▶ **Exercise brief**
Copy out every line from the records that includes "have".

▶ **Input material**
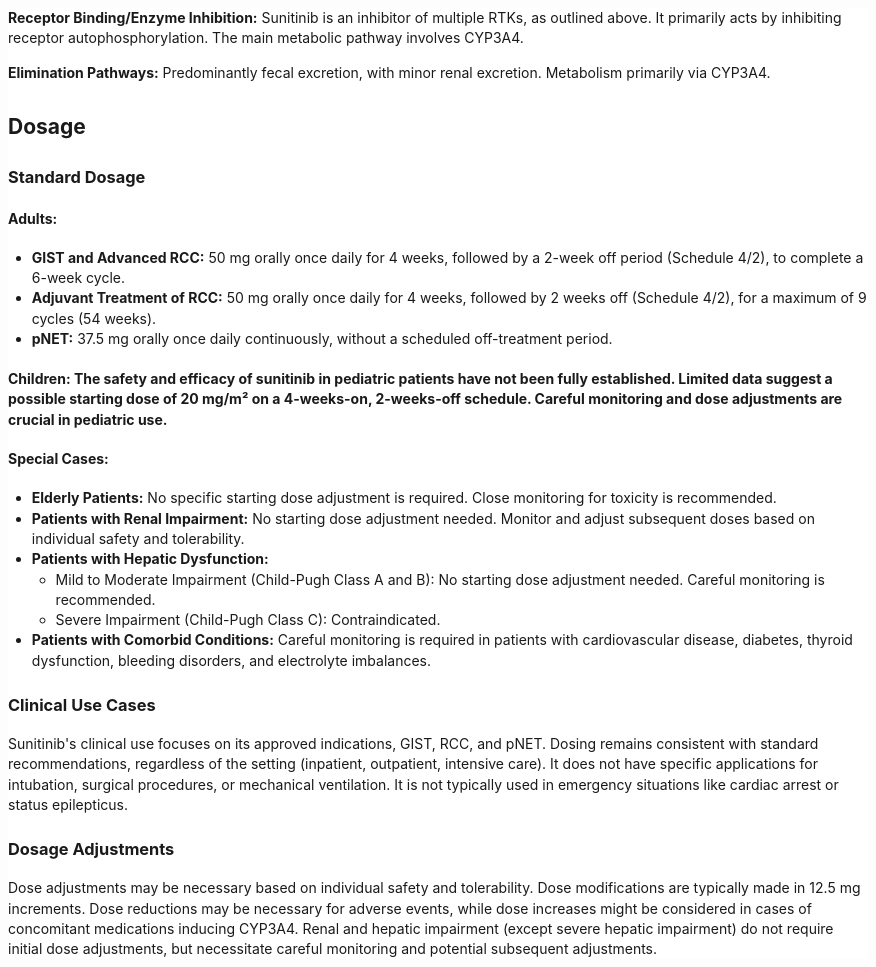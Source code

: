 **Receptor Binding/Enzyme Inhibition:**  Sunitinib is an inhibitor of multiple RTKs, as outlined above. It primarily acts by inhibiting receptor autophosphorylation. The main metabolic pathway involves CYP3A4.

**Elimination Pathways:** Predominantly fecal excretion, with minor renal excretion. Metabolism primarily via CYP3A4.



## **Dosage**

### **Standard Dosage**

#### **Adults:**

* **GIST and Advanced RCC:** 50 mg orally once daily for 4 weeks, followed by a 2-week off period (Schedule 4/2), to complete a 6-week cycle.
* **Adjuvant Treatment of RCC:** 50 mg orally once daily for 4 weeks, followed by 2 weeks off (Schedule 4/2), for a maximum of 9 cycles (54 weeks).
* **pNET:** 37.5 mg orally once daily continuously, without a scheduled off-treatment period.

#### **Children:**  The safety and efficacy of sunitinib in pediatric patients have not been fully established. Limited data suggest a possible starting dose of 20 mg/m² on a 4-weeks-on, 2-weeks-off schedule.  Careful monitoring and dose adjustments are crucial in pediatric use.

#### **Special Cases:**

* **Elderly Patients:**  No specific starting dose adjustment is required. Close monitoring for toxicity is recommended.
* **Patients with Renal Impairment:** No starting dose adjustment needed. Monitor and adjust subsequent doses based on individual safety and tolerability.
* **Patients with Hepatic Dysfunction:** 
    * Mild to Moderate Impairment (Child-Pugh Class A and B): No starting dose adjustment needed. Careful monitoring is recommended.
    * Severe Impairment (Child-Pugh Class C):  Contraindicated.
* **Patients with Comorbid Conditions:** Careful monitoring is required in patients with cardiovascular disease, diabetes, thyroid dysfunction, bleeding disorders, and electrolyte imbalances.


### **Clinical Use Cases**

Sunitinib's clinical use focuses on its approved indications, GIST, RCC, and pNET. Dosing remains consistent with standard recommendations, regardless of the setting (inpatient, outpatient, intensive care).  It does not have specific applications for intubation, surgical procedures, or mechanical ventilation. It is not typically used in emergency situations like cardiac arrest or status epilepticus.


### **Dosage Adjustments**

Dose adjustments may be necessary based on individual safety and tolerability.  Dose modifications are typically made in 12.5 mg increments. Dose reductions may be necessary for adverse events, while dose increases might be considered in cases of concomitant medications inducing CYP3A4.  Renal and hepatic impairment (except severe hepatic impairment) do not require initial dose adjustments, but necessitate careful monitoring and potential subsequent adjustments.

▶ **Result of the task**
#### **Children:**  The safety and efficacy of sunitinib in pediatric patients have not been fully established. Limited data suggest a possible starting dose of 20 mg/m² on a 4-weeks-on, 2-weeks-off schedule.  Careful monitoring and dose adjustments are crucial in pediatric use.
Sunitinib's clinical use focuses on its approved indications, GIST, RCC, and pNET. Dosing remains consistent with standard recommendations, regardless of the setting (inpatient, outpatient, intensive care).  It does not have specific applications for intubation, surgical procedures, or mechanical ventilation. It is not typically used in emergency situations like cardiac arrest or status epilepticus.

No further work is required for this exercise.